Can someone please check if my procedure to solve this problem is correct? I don't have anywhere to check if my answer is right.
Thank you in advance!
Computer manufacturer has launched a new product, the laptop 2017. The daily sales volume of the laptop is assumed to be Poisson distributed with parameter $\lambda=4.$
a) Determine the probability that at most 3 laptops are sold on a given day.

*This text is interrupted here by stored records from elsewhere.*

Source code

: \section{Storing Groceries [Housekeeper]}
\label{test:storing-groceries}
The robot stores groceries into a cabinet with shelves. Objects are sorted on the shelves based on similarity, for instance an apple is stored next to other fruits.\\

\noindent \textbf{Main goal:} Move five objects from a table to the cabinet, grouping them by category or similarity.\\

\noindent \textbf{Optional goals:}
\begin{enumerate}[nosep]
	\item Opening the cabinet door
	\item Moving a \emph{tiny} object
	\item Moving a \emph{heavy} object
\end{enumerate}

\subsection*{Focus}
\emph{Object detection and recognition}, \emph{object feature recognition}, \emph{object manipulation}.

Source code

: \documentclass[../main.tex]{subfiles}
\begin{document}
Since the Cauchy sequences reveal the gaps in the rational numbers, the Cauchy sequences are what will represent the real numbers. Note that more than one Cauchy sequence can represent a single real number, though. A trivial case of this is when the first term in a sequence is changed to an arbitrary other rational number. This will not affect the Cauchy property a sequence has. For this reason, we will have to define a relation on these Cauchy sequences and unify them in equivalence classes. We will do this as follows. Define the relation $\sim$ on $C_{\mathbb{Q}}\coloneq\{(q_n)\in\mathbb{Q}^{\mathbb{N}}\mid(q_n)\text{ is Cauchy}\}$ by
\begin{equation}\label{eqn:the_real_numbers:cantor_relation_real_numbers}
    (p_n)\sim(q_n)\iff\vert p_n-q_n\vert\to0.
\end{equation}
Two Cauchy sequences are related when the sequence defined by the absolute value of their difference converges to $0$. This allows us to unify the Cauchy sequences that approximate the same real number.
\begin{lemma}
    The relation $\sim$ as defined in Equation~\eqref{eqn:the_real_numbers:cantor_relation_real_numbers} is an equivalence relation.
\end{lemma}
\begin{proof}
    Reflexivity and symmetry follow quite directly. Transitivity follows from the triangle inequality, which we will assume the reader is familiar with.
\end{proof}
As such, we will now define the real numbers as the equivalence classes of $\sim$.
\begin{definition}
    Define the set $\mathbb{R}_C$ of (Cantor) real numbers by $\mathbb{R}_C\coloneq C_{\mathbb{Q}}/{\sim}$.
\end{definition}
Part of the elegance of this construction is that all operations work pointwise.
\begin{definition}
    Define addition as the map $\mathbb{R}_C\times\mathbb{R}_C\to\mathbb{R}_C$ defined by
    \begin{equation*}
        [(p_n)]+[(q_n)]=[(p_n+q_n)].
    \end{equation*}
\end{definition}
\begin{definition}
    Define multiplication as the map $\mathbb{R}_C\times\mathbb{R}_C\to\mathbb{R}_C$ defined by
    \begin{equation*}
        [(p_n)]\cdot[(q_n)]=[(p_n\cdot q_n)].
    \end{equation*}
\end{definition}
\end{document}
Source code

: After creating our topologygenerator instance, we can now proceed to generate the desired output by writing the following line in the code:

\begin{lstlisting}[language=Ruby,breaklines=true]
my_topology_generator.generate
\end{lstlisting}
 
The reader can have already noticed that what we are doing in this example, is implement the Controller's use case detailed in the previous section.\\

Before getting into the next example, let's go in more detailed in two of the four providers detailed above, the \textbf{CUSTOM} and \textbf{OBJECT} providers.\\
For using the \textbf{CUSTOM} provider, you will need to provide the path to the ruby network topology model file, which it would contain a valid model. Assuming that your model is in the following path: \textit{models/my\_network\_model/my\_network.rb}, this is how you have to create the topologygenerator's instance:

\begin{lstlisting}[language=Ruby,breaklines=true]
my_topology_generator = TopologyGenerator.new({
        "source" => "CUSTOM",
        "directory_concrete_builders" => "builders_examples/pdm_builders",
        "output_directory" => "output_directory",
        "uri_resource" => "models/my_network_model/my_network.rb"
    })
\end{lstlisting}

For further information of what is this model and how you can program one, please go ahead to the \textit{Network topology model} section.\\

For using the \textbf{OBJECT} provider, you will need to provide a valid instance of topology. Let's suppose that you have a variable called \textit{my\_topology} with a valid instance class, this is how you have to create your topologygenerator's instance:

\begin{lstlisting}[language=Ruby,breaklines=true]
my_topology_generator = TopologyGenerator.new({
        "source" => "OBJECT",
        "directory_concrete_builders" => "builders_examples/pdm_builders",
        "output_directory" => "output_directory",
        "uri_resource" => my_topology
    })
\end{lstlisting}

By rule: $P(k)=\cfrac{\lambda^{k}}{k!} e^{-\lambda}$
Hence,
$P(0)=0.01831$
$P(1)= 0.07326$
$P(2) = 0.1465$
$P(3) = 0.1953$
$P(X≤3)=P(0) + P(1) + P(2) +P(3)=0.01831 + 0.07326 + 0.1465 +0.1953 = > 0.43337 $
b) To make a profit with the new product, the company needs a daily turnover of at least 2000 euros. Suppose that the price of the laptop 2017 is equal to 500 euros. What is the probability of making a profit on a given day?
Given the conditions, they need to sell at least 4 laptops on a given day to make a profit. Hence, we want to find $P(X≥4)$ or in other words $1- P(X≤3)$, so from above: $1 - 0.43337 = 0.5666$
It is correct. But un the last row of item a) just use =.